Exercise: Report the lines of the material that carry the string "vulnerabilities".

Records to use:
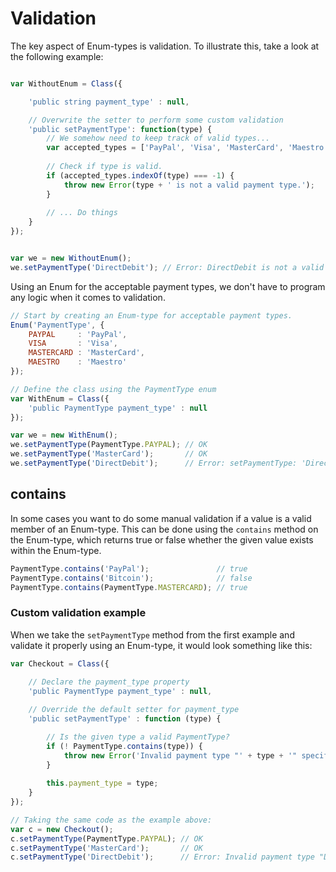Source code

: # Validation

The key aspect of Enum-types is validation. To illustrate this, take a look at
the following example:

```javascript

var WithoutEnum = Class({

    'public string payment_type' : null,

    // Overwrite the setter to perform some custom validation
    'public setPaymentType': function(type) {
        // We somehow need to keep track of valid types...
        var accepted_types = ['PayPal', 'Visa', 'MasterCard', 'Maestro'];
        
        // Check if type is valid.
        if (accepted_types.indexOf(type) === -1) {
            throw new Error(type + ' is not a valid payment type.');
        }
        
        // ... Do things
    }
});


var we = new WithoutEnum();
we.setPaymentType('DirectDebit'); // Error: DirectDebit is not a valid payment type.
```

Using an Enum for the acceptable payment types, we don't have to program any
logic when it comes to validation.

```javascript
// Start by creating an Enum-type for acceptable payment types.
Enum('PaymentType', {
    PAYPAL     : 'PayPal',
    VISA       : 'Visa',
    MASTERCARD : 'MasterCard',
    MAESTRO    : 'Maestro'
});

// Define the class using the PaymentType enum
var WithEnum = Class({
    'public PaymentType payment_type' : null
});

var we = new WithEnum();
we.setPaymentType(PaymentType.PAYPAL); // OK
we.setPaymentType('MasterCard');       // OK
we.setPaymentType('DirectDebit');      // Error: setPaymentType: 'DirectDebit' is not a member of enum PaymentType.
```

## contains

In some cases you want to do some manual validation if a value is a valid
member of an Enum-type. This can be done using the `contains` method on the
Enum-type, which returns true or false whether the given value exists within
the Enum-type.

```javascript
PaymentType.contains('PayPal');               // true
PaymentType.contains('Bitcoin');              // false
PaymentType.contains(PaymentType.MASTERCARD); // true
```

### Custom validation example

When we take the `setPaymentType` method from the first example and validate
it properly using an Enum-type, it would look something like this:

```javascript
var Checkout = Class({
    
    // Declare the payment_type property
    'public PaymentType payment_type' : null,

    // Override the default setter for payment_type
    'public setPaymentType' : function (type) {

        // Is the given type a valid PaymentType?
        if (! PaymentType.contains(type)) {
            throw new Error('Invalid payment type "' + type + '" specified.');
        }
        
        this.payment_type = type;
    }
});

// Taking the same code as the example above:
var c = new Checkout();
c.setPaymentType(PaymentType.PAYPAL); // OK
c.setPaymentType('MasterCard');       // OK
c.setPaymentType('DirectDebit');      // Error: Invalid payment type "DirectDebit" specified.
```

==

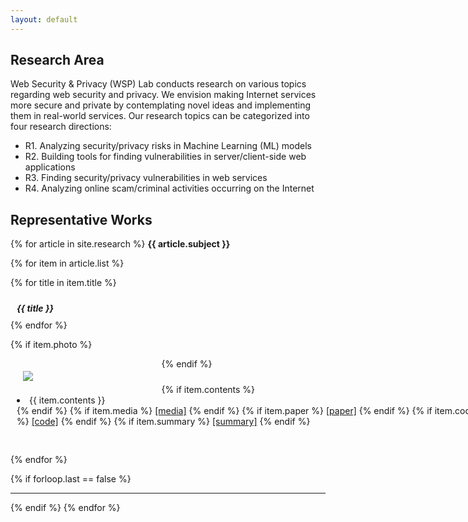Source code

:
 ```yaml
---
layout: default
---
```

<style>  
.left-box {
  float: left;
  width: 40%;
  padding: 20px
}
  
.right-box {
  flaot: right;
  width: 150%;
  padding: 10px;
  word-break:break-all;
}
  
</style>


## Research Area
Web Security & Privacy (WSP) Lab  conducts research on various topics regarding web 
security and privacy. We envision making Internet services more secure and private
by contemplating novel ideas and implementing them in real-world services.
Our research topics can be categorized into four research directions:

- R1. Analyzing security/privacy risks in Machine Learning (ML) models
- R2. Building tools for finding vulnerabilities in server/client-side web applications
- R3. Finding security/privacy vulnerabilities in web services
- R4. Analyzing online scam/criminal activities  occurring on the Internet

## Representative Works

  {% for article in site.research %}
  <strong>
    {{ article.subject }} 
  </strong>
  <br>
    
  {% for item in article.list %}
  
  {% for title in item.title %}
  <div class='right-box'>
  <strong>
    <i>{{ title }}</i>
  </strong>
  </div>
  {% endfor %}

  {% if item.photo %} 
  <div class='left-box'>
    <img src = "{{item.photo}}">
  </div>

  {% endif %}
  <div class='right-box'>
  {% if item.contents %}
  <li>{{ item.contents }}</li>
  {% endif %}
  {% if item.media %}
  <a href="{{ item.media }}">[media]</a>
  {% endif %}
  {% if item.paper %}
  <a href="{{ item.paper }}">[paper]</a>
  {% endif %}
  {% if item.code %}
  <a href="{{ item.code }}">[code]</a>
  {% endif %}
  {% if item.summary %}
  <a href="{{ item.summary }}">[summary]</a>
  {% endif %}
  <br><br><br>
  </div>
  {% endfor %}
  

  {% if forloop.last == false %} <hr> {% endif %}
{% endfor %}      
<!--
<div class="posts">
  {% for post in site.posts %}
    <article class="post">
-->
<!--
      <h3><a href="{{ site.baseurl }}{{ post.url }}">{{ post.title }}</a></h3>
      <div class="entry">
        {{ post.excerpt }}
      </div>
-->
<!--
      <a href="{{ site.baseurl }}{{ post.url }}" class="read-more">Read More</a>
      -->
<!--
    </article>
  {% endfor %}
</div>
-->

Written reply:
- R2. Building tools for finding vulnerabilities in server/client-side web applications
- R3. Finding security/privacy vulnerabilities in web services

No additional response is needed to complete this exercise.